As a practical matter, the Court’s decision arguably limited certain types of mass litigation to claims arising within a single state. If a plaintiff wished to pursue nationwide claims, it would need to file the claim in the defendant’s home forum.

In many types of cases, this was extremely important to the defense. Under the prior rule, plaintiffs could and did bring claims either in inconvenient forums for the defendant or in locations where the law was particularly favorable to them. In some instances, plaintiffs would file claims in a remote forum even though the vast majority of claimants and virtually all witnesses resided in a different state.

In the few years since Bristol-Myers, many employers have asserted that nationwide FLSA collective actions, like mass tort claims, must either be brought in the defendant’s home state or limited to the state in which they were brought.

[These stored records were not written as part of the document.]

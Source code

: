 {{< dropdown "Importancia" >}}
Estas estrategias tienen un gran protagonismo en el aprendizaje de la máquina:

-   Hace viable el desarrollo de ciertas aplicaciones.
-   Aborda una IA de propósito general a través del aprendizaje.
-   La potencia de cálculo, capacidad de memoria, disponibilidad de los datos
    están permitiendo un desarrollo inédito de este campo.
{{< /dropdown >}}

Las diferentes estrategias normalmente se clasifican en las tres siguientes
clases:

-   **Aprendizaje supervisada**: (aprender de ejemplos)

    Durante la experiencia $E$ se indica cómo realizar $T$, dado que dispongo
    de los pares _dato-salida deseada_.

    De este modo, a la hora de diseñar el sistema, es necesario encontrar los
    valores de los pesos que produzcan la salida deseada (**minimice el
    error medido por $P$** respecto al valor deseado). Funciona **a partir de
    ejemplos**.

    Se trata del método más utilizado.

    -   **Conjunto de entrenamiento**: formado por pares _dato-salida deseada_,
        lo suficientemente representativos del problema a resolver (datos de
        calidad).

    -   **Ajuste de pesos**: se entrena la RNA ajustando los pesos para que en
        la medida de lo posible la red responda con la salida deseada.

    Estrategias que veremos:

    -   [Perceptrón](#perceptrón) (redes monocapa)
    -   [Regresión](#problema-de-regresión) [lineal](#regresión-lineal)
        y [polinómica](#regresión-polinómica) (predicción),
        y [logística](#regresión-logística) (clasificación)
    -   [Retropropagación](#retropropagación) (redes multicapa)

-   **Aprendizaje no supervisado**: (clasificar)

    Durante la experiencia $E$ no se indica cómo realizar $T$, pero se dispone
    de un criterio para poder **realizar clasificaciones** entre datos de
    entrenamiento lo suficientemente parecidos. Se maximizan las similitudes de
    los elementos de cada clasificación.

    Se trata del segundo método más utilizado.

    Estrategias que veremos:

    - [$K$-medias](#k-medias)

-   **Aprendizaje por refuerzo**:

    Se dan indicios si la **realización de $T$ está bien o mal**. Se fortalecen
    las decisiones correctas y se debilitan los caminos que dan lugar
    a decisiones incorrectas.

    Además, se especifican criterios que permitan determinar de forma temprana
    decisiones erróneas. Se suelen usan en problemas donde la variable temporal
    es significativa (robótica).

These arguments have tended to fare better when directed to FLSA collective actions than to Rule 23 class actions. While the courts have used different reasoning, they are increasingly coming to accept the application of the Bristol-Myers ruling to FLSA collectives.

Many district courts did so almost immediately in Bristol-Myers‘ wake. E.g., Roy v. FedEx Ground Package Sys., 353 F. Supp. 3d 890 (D. Mass. 2018); Hickman v. TL Transp., LLC, 317 F. Supp. 3d 890 (E.D. Pa. 2018). But district courts have also split over the issue.

Just last week, however, the Ninth Circuit applied Bristol-Myers to vacate the certification of a Rule 23 case. Moser v. Benefytt, Inc., Case No. 19-56224 (9th Cir. Aug. 10, 2021). And yesterday, the Sixth Circuit distinguished its own prior Rule 23 authority to hold that Bristol-Myers applies to FLSA collective actions. Canaday v. The Anthem Companies, Inc., Case No. 20-5947 (6th Cir. Aug. 17, 2021). Curiously, one of the arguments posited by the dissent in this most recent case was that defendants would actually benefit from the efficiencies of nationwide collective actions, an argument few employers that have been through a collective action would ever endorse.

So what does all of this mean? While courts continue to be divided, these most recent decisions give employers a helpful tool in defending cases brought in particularly unfavorable jurisdictions or in remote locations that may increase their expenses. Personal jurisdiction can be a powerful argument either to limit a putative collective action to one state or to force the plaintiffs to bring that action in the employer’s home jurisdiction.

The bottom line: Personal jurisdiction concerns may, as a practical matter, rein in forum shopping in FLSA cases and limit claims being brought in remote forums.

DISCLAIMER: Because of the generality of this update, the information provided herein may not be applicable in all situations and should not be acted upon without specific legal advice based on particular situations.